John R. Strohm strohm at airmail.net
Sun Nov 4 08:52:25 CET 2018


Jörg said:
> I don‘t know whether NW or another person once really said „one page, one 
> module“.
> I personally don‘t follow that guideline; I’m rather follower of Chris‘ 
> guideline „one page, one procedure“.
> It‘s anyhow difficult as the word „page“ is vaguely defined and heavily 
> depends on the screen size, resolution and font used😀
>
> Whenever a procedure doesn‘t fit on one „page“ I try to split it. But I‘m 
> not absolutely consequent on this guideline either.
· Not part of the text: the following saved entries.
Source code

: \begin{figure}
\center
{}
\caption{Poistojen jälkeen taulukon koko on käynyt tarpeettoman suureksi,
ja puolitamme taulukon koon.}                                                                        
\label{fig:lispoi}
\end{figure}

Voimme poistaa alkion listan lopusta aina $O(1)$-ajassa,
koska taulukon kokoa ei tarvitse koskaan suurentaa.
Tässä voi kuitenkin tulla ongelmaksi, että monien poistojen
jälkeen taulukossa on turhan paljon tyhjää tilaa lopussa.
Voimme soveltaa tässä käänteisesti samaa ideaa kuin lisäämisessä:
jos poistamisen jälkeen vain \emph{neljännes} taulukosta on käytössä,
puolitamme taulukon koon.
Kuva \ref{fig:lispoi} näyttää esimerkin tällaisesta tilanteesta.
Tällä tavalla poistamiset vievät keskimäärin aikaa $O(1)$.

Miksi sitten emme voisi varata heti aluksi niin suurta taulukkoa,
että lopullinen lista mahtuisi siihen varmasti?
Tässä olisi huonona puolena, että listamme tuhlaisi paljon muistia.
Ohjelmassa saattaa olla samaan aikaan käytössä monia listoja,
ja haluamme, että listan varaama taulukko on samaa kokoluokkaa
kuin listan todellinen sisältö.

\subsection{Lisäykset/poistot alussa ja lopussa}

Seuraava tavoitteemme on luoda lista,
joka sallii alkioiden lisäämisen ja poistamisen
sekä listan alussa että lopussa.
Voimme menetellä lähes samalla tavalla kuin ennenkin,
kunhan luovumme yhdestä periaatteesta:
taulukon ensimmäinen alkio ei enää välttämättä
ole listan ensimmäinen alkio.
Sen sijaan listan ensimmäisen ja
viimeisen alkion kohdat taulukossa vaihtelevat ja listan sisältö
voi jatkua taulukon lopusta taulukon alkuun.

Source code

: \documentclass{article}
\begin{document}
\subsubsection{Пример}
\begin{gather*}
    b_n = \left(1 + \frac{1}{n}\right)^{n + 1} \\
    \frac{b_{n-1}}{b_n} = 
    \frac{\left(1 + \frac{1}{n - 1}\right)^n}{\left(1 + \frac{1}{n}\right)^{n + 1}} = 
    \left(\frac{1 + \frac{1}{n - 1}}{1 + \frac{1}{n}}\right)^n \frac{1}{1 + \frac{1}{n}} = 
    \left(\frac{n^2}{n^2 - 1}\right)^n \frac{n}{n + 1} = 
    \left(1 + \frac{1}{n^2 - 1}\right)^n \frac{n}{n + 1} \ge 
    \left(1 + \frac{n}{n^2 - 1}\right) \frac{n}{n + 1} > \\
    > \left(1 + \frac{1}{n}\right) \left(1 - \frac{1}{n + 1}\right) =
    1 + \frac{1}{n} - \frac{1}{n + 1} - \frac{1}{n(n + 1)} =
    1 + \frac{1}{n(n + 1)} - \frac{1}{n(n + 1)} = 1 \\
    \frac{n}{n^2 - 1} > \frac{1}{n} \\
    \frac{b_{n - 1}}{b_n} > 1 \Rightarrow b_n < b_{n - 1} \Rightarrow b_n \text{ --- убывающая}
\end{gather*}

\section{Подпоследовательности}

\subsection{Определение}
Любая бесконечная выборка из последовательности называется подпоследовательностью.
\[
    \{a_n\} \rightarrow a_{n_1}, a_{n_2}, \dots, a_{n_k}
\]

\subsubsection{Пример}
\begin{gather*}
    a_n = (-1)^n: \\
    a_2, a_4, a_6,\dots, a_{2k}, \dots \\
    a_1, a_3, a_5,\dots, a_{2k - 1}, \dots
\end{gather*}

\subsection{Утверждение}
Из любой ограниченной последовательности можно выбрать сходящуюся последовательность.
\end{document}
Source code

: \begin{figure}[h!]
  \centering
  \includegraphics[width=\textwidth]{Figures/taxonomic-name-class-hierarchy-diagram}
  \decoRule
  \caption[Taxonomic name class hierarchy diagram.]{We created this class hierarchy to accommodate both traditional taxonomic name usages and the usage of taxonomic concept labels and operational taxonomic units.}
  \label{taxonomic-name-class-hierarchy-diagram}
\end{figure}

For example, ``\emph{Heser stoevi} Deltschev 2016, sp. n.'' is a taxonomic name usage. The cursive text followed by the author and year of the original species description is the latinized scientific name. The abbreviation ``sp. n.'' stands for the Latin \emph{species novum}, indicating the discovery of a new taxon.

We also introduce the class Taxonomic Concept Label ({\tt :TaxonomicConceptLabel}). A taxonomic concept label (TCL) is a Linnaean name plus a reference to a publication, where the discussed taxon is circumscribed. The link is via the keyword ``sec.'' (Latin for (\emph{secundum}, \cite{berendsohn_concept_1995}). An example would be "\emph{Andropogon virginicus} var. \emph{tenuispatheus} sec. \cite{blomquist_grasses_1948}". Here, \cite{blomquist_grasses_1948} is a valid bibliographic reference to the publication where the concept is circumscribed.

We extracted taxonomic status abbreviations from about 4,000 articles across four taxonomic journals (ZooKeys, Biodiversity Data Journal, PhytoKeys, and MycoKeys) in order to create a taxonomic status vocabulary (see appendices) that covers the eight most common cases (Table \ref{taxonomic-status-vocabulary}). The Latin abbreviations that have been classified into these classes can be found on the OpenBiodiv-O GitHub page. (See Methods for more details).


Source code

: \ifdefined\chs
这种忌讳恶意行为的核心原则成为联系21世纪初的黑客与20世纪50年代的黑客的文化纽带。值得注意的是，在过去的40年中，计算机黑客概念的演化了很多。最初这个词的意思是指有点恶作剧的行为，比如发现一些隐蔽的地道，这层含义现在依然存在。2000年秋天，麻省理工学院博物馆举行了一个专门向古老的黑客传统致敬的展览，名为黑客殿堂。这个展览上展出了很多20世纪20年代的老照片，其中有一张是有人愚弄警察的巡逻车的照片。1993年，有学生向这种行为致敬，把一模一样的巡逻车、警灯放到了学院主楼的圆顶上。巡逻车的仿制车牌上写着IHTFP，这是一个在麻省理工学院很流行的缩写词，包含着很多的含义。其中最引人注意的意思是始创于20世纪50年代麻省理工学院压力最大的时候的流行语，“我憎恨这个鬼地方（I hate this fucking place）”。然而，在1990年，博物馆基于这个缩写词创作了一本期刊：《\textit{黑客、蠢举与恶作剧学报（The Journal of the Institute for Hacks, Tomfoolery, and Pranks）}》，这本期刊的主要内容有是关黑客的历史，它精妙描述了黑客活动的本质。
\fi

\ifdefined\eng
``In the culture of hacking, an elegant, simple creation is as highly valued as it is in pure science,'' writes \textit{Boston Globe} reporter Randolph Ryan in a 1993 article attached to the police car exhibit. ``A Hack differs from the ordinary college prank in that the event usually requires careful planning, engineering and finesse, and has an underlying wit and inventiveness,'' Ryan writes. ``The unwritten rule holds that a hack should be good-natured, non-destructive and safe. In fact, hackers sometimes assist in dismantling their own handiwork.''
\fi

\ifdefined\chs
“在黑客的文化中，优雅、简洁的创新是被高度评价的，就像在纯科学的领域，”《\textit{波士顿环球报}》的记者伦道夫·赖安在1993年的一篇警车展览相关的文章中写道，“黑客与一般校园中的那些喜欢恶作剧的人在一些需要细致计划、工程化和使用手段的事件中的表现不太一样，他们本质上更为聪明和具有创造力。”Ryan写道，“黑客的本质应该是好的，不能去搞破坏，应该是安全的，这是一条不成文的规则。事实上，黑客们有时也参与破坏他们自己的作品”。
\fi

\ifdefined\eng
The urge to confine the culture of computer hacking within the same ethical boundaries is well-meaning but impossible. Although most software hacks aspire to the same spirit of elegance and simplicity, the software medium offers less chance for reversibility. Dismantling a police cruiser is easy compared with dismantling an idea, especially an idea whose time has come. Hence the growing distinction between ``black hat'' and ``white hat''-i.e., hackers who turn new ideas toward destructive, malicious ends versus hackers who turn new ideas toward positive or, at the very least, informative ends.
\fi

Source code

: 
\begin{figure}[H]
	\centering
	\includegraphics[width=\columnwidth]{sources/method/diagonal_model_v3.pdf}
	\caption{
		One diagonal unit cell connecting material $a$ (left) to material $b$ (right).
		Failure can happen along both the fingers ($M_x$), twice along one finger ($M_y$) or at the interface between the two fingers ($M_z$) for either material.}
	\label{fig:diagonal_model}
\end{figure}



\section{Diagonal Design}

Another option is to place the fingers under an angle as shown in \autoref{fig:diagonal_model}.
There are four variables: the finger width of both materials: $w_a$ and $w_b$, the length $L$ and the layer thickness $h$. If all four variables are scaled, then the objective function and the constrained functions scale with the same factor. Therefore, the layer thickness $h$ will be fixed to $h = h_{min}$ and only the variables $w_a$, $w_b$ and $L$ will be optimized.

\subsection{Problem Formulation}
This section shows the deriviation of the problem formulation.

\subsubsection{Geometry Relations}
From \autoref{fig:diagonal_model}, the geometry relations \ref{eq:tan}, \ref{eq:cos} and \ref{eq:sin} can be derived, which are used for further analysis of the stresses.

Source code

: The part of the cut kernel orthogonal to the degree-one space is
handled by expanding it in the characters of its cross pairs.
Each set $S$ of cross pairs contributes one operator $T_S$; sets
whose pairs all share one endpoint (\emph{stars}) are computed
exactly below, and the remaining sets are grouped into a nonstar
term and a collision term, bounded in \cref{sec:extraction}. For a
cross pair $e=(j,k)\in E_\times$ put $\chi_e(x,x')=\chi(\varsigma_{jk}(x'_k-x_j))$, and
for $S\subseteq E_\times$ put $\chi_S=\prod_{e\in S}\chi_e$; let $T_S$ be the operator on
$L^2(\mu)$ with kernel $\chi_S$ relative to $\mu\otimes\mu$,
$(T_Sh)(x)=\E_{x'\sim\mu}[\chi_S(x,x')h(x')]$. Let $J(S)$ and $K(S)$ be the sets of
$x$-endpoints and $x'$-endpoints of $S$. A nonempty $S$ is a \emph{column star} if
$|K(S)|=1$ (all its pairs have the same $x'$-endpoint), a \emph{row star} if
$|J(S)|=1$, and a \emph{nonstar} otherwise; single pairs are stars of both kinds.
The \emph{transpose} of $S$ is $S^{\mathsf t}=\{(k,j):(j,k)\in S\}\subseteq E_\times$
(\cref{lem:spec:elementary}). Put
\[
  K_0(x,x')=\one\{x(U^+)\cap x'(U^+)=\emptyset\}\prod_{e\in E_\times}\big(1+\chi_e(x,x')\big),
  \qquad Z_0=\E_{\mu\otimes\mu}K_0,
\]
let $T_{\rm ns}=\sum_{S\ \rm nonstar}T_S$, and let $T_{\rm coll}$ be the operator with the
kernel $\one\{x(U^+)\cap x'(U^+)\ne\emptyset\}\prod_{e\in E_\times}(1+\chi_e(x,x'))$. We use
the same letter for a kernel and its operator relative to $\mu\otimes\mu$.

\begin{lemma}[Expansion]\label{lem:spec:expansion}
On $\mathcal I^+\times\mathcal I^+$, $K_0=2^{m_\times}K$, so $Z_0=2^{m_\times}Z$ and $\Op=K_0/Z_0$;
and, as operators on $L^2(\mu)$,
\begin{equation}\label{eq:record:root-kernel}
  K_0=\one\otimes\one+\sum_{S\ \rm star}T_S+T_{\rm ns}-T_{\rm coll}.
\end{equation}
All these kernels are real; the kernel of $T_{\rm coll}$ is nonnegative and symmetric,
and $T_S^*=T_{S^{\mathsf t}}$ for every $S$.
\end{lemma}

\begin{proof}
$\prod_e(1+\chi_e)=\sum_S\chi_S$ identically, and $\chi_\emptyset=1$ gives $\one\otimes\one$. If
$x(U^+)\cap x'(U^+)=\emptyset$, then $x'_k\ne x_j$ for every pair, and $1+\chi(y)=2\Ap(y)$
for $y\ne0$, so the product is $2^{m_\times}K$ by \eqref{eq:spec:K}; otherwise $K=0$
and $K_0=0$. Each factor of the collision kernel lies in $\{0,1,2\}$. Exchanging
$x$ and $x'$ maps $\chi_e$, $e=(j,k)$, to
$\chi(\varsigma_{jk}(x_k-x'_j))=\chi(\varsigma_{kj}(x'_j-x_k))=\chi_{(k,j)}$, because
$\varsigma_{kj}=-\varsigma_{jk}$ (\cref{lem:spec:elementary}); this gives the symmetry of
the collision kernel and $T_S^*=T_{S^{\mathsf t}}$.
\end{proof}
There are cases where 
> a procedure is longer than a page. Cases that come to my mind where I 
> break my own guideline:
> A) long CASE statement. But I try to at least fit one CASE on one page
> B) HW drivers, where speed is king and I don‘t want jumps an inner loop

I've been in this crazy racket, as student and then professional, since 
about 1970.

In all of that time, close to half a century now, with the specific 
exception of CASE statements implementing finite state machines parsing 
things (source code files, event trace sequences), I've seen exactly one 
procedure [*] that NEEDED to be more than one printed page (about 60 lines) 
long.  I've seen a LOT of run-on stream-of-consciousness procedures that 
were a lot longer than 60 lines, and ALL of them could have been made a lot 
simpler with some judicious refactoring.  (One in particular was a HUGE 
cut-and-paste mess, that I reduced DRAMATICALLY by undoing the cut-and-paste 
and making about half a dozen short procedures for the common fragments.)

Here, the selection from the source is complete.